→ **INSTRUCTIONS TO FOLLOW**
Would it be possible to quote, exactly and in full, the lines from the one with "video_url: 'https://youtu.be/Za5mvPqlBpo?si=84YyRcB3t8OdoL_r'" through the end of the entries below?

(Stored data)
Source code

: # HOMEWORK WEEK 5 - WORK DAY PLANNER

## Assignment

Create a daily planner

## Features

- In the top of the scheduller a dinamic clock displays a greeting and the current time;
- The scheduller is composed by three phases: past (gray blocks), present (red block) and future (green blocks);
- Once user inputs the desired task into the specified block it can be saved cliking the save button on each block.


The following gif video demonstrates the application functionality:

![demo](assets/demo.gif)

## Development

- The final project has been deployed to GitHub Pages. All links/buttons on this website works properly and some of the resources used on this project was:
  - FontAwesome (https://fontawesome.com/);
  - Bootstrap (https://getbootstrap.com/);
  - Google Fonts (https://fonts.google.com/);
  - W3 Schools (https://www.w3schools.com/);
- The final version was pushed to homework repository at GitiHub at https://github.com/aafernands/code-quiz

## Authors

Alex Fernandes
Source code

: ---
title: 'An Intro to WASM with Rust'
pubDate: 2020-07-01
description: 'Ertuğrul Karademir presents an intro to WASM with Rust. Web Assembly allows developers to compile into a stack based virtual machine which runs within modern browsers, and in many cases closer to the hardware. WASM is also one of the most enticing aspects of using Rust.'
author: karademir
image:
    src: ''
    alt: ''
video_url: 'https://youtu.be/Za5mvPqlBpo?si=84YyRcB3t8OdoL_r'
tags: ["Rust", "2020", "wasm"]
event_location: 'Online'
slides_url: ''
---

→ **ANSWER AREA**
video_url: 'https://youtu.be/Za5mvPqlBpo?si=84YyRcB3t8OdoL_r'
tags: ["Rust", "2020", "wasm"]
event_location: 'Online'
slides_url: ''
---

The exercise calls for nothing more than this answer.